**Data listing**:
···

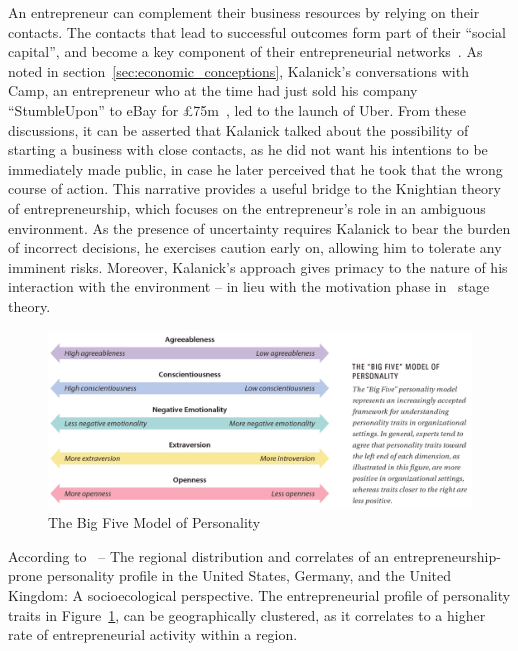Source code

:     An entrepreneur can complement their business resources by relying on their contacts. The contacts that lead to successful outcomes form part of their ``social capital'', and become a key component of their entrepreneurial networks~\parencite{burt1995}. As noted in section~\ref{sec:economic_conceptions}, Kalanick's conversations with Camp, an entrepreneur who at the time had just sold his company ``StumbleUpon'' to eBay for \pounds75m~\parencite{gonzalez2007}, led to the launch of Uber. From these discussions, it can be asserted that Kalanick talked about the possibility of starting a business with close contacts, as he did not want his intentions to be immediately made public, in case he later perceived that he took that the wrong course of action. This narrative provides a useful bridge to the Knightian theory of entrepreneurship, which focuses on the entrepreneur's role in an ambiguous environment. As the presence of uncertainty requires Kalanick to bear the burden of incorrect decisions, he exercises caution early on, allowing him to tolerate any imminent risks. Moreover, Kalanick's approach gives primacy to the nature of his interaction with the environment -- in lieu with the motivation phase in~\parencite{wilken1979} stage theory.

    \begin{figure}
      \centering
      \begin{minipage}{14cm}
        \centering
        \includegraphics[width=14cm]{inc/the_big_five_model_of_personality.png}
        \caption[The Big Five Model of Personality]{The Big Five Model of Personality}
        \label{fig:the_big_five_model_of_personality}
      \end{minipage}
    \end{figure}

    According to~\parencite{obschonka2013} -- The regional distribution and correlates of an entrepreneurship-prone personality profile in the United States, Germany, and the United Kingdom: A socioecological perspective. The entrepreneurial profile of personality traits in Figure~\ref{fig:the_big_five_model_of_personality}, can be geographically clustered, as it correlates to a higher rate of entrepreneurial activity within a region. 

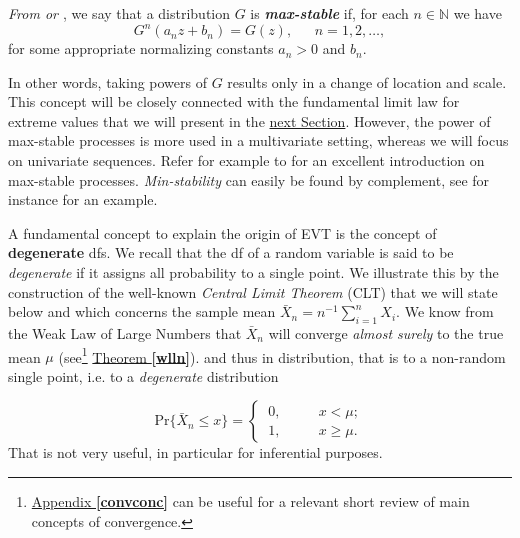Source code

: \begin{definition} \label{maxstab}
	\emph{From \cite{leadbetter_extremes_1983} or \cite{resnick_extreme_1987}}, we say that a distribution $G$ is \emph{\textbf{max-stable}} if, for each $n\in\mathbb{N}$ we have	
	\begin{equation}
	G^n(a_nz+b_n)=G(z), \ \ \ \ \ \ \ n= 1,2,\dots ,
	\end{equation}
	for some appropriate normalizing constants $a_n>0$ and $b_n$.
\end{definition}
In other words, taking powers of $G$ results only in a change of location and scale. This concept will be closely connected with the fundamental limit law for extreme values that we will present in the \hyperref[sec:extrtypethm]{next Section}.
However, the power of max-stable processes is more used in a multivariate setting, whereas we will focus on univariate sequences. Refer for example to \citet{ribatet_spatial_2015} for an excellent introduction on max-stable processes.
\emph{Min-stability} can easily be found by complement, see for instance \citet[pp.23]{ reiss_statistical_2007} for an example.


A fundamental concept to explain the origin of EVT is the concept of \textbf{degenerate} dfs. We recall that the df of a random variable is said to be \emph{degenerate} if it assigns all probability to a single point.
We illustrate this by the construction of the well-known \emph{Central Limit Theorem} (CLT) that we will state below and which concerns the sample mean $\bar{X}_n=n^{-1}\sum_{i=1}^nX_i$. We know from the Weak Law of Large Numbers that  $\bar{X}_n$ will converge \emph{almost surely} to the true mean $\mu$ (see\footnote{\hyperref[convconc]{Appendix \textbf{\ref{convconc}}} can be useful for a relevant short review of main concepts of convergence.} \hyperref[wlln]{Theorem \textbf{\ref{wlln}}}). and thus in distribution, that is to a non-random single point, i.e. to a \emph{degenerate} distribution 

\begin{equation*}
\text{Pr}\big\{\bar{X}_n\leq x\big\}= \begin{cases}
\ 0, \ \ \ \ \ \ \ \ \ \ \ \ x<\mu; \\
\ 1, \ \ \ \  \ \ \ \ \ \ \ \ x\geq \mu. 
\end{cases}
\end{equation*}
That is not very useful, in particular for inferential purposes. 

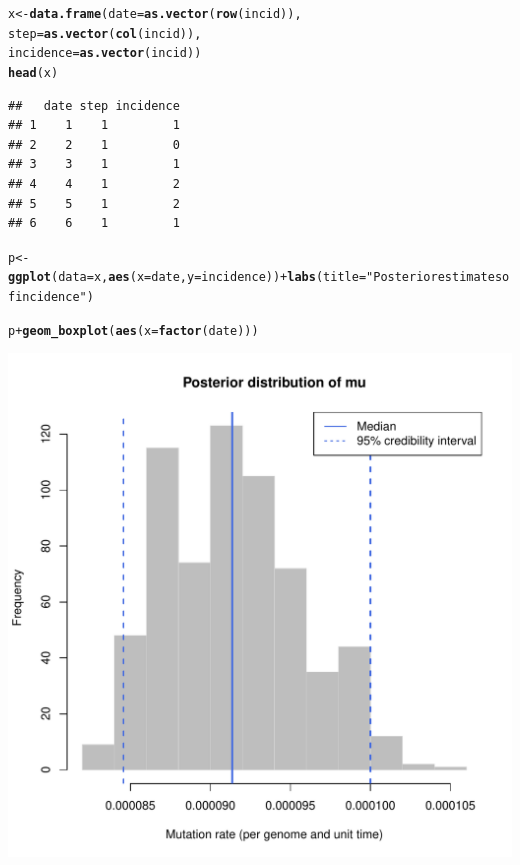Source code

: \documentclass{article}\usepackage[]{graphicx}\usepackage[]{color}
\makeatletter
\newcommand{\hlstr}[1]{\textcolor[rgb]{0.192,0.494,0.8}{#1}}%
\newcommand{\hlopt}[1]{\textcolor[rgb]{0,0,0}{#1}}%
\newcommand{\hlstd}[1]{\textcolor[rgb]{0.345,0.345,0.345}{#1}}%
\newcommand{\hlkwb}[1]{\textcolor[rgb]{0.69,0.353,0.396}{#1}}%
\newcommand{\hlkwc}[1]{\textcolor[rgb]{0.333,0.667,0.333}{#1}}%
\newcommand{\hlkwd}[1]{\textcolor[rgb]{0.737,0.353,0.396}{\textbf{#1}}}%
\newenvironment{kframe}{%
 \def\at@end@of@kframe{}%
 \ifinner\ifhmode%
  \def\at@end@of@kframe{\end{minipage}}%
  \begin{minipage}{\columnwidth}%
 \fi\fi%
 \def\FrameCommand##1{\hskip\@totalleftmargin \hskip-\fboxsep
 \colorbox{shadecolor}{##1}\hskip-\fboxsep
     \hskip-\linewidth \hskip-\@totalleftmargin \hskip\columnwidth}%
 \MakeFramed {\advance\hsize-\width
   \@totalleftmargin\z@ \linewidth\hsize
   \@setminipage}}%
 {\par\unskip\endMakeFramed%
 \at@end@of@kframe}
\newenvironment{knitrout}{}{} %
\makeatother
\begin{document}
\begin{knitrout}
\color{fgcolor}\begin{kframe}
\begin{alltt}
\hlstd{x} \hlkwb{<-} \hlkwd{data.frame}\hlstd{(}\hlkwc{date}\hlstd{=}\hlkwd{as.vector}\hlstd{(}\hlkwd{row}\hlstd{(incid)),}
                \hlkwc{step}\hlstd{=}\hlkwd{as.vector}\hlstd{(}\hlkwd{col}\hlstd{(incid)),}
                \hlkwc{incidence}\hlstd{=}\hlkwd{as.vector}\hlstd{(incid))}
\hlkwd{head}\hlstd{(x)}
\end{alltt}
\begin{verbatim}
##   date step incidence
## 1    1    1         1
## 2    2    1         0
## 3    3    1         1
## 4    4    1         2
## 5    5    1         2
## 6    6    1         1
\end{verbatim}
\begin{alltt}
\hlstd{p} \hlkwb{<-} \hlkwd{ggplot}\hlstd{(}\hlkwc{data}\hlstd{=x,} \hlkwd{aes}\hlstd{(}\hlkwc{x}\hlstd{=date,} \hlkwc{y}\hlstd{=incidence))} \hlopt{+} \hlkwd{labs}\hlstd{(}\hlkwc{title}\hlstd{=}\hlstr{"Posterior estimates of incidence"}\hlstd{)}
\end{alltt}
\end{kframe}
\end{knitrout}



\begin{knitrout}
\color{fgcolor}\begin{kframe}
\begin{alltt}
\hlstd{p} \hlopt{+} \hlkwd{geom_boxplot}\hlstd{(}\hlkwd{aes}\hlstd{(}\hlkwc{x}\hlstd{=}\hlkwd{factor}\hlstd{(date)))}
\end{alltt}
\end{kframe}

{\centering \includegraphics[width=.6\textwidth]{figs/unnamed-chunk-43} 

}



\end{knitrout}
\end{document}
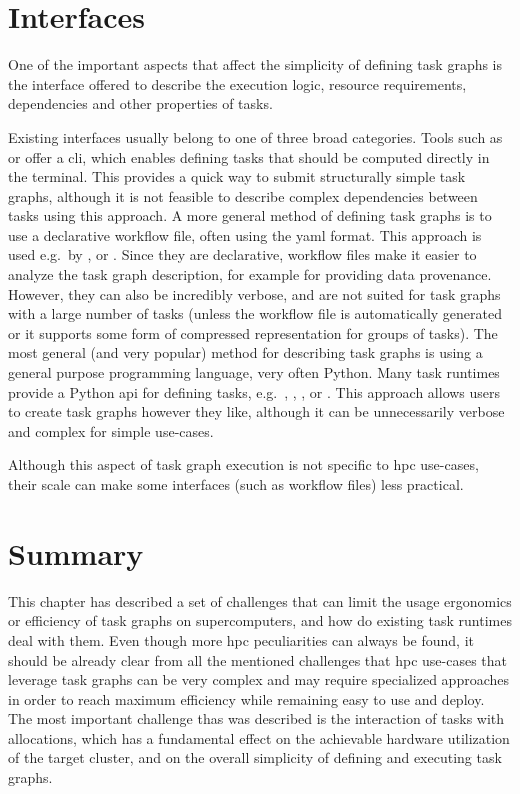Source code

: \section{Interfaces}
One of the important aspects that affect the simplicity of defining task graphs is the interface
offered to describe the execution logic, resource requirements, dependencies and other
properties of tasks.

Existing interfaces usually belong to one of three broad categories. Tools such as \gnuparallel{} or \hypershell{}
offer a \gls{cli}, which enables defining tasks that should be computed directly in the
terminal. This provides a quick way to submit structurally simple task graphs, although it is
not feasible to describe complex dependencies between tasks using this approach. A more general
method of defining task graphs is to use a declarative workflow file, often using the \gls{yaml}
format. This approach is used e.g.\ by \pegasus{}, \autosubmit{} or \merlin{}. Since they
are declarative, workflow files make it easier to analyze the task graph description, for
example for providing data provenance. However, they can also be incredibly verbose, and are not
suited for task graphs with a large number of tasks (unless the workflow file is automatically
generated or it supports some form of compressed representation for groups of tasks). The most
general (and very popular) method for describing task graphs is using a general purpose
programming language, very often Python. Many task runtimes provide a Python \gls{api} for
defining tasks, e.g.\ \dask{}, \ray{}, \parsl{}, \balsam{} or \pegasus{}. This approach allows
users to create task graphs however they like, although it can be unnecessarily verbose and complex
for simple use-cases.

Although this aspect of task graph execution is not specific to \gls{hpc} use-cases,
their scale can make some interfaces (such as workflow files) less practical.

\section*{Summary}
This chapter has described a set of challenges that can limit the usage ergonomics or efficiency
of task graphs on supercomputers, and how do existing task runtimes deal with them.
Even though more \gls{hpc} peculiarities can always be found, it should be
already clear from all the mentioned challenges that \gls{hpc} use-cases that
leverage task graphs can be very complex and may require specialized approaches in order to reach
maximum efficiency while remaining easy to use and deploy. The most important challenge thas was
described is the interaction of tasks with allocations, which has a fundamental effect on the
achievable hardware utilization of the target cluster, and on the overall simplicity of defining
and executing task graphs.

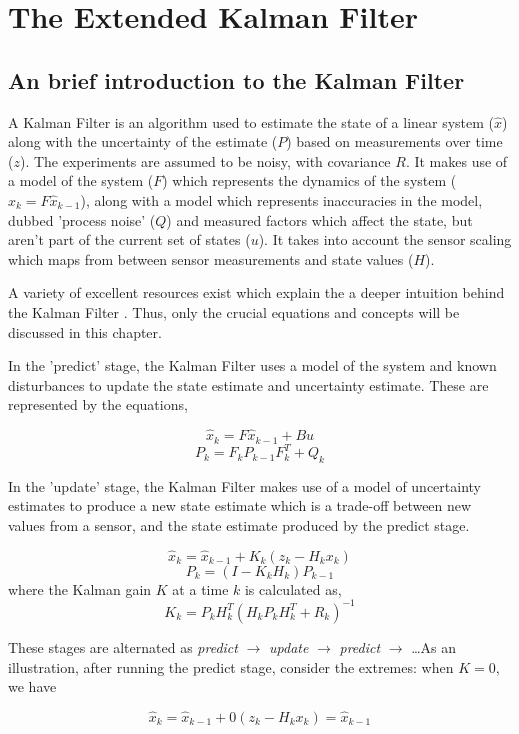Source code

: \section{The Extended Kalman Filter}
\subsection{An brief introduction to the Kalman Filter}
A Kalman Filter \cite{kalman1960new} is an algorithm used to estimate the state of a linear system ($\hat{x}$) along with the uncertainty of the estimate ($P$) based on measurements over time ($z$). The experiments are assumed to be noisy, with covariance $R$. It makes use of a model of the system ($F$) which represents the dynamics of the system ($\hat{x}_{k} = F\hat{x}_{k-1}$), along with a model which represents inaccuracies in the model, dubbed 'process noise' ($Q$) and measured factors which affect the state, but aren't part of the current set of states ($u$). It takes into account the sensor scaling which maps from between sensor measurements and state values ($H$).

A variety of excellent resources exist which explain the a deeper intuition behind the Kalman Filter \cite{website:wlu_kalman_tutorial, website:bzarg_kalman_tutorial}. Thus, only the crucial equations and concepts will be discussed in this chapter.

In the 'predict' stage, the Kalman Filter uses a model of the system and known disturbances to update the state estimate and uncertainty estimate. These are represented by the equations,

\[ \hat{x}_k = F \hat{x}_{k-1} + B u \]
\[ P_k = F_k P_{k-1} F_k^T + Q_k \]

In the 'update' stage, the Kalman Filter makes use of a model of uncertainty estimates to produce a new state estimate which is a trade-off between new values from a sensor, and the state estimate produced by the predict stage.

\[ \hat{x}_k = \hat{x}_{k-1} + K_k (z_k - H_k x_k) \]
\[ P_k = (I - K_k H_k) P_{k-1} \]
where the Kalman gain $K$ at a time $k$ is calculated as,
\[ K_k = P_k H_k^T (H_k P_k H_k^T + R_k)^{-1} \]

These stages are alternated as \emph{predict} $\rightarrow$ \emph{update} $\rightarrow$ \emph{predict} $\rightarrow$ \dots As an illustration, after running the predict stage, consider the extremes: when $K = 0$, we have

\[ \hat{x}_k = \hat{x}_{k-1} + 0 (z_k - H_k x_k) = \hat{x}_{k-1} \]

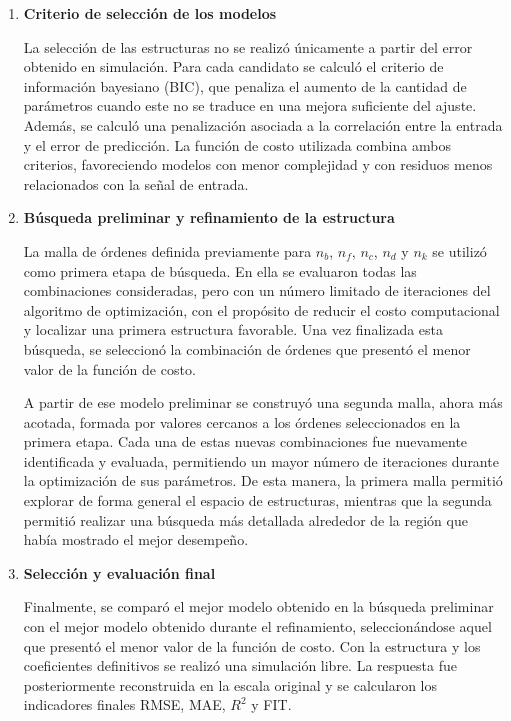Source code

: \documentclass[11pt]{report}
\begin{document}
\begin{enumerate}
 \item \textbf{Criterio de selección de los modelos}

 
La selección de las estructuras no se realizó únicamente a partir del error obtenido en simulación. Para cada candidato se calculó el criterio de información bayesiano (BIC), que penaliza el aumento de la cantidad de parámetros cuando este no se traduce en una mejora suficiente del ajuste. Además, se calculó una penalización asociada a la correlación entre la entrada y el error de predicción. La función de costo utilizada combina ambos criterios, favoreciendo modelos con menor complejidad y con residuos menos relacionados con la señal de entrada.

\item \textbf{Búsqueda preliminar y refinamiento de la estructura}

La malla de órdenes definida previamente para $n_b$, $n_f$, $n_c$, $n_d$ y $n_k$ se utilizó como primera etapa de búsqueda. En ella se evaluaron todas las combinaciones consideradas, pero con un número limitado de iteraciones del algoritmo de optimización, con el propósito de reducir el costo computacional y localizar una primera estructura favorable. Una vez finalizada esta búsqueda, se seleccionó la combinación de órdenes que presentó el menor valor de la función de costo.

A partir de ese modelo preliminar se construyó una segunda malla, ahora más acotada, formada por valores cercanos a los órdenes seleccionados en la primera etapa. Cada una de estas nuevas combinaciones fue nuevamente identificada y evaluada, permitiendo un mayor número de iteraciones durante la optimización de sus parámetros. De esta manera, la primera malla permitió explorar de forma general el espacio de estructuras, mientras que la segunda permitió realizar una búsqueda más detallada alrededor de la región que había mostrado el mejor desempeño.

    \item \textbf{Selección y evaluación final}
    
  Finalmente, se comparó el mejor modelo obtenido en la búsqueda preliminar con el mejor modelo obtenido durante el refinamiento, seleccionándose aquel que presentó el menor valor de la función de costo. Con la estructura y los coeficientes definitivos se realizó una simulación libre. La respuesta fue posteriormente reconstruida en la escala original y se calcularon los indicadores finales RMSE, MAE, $R^2$ y FIT. 
\end{enumerate}
\end{document}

···

**The problem**: Within the listing above, filter for lines holding the string "dependencies" and copy each one.

**Exercise solution**:
offered to describe the execution logic, resource requirements, dependencies and other
not feasible to describe complex dependencies between tasks using this approach. A more general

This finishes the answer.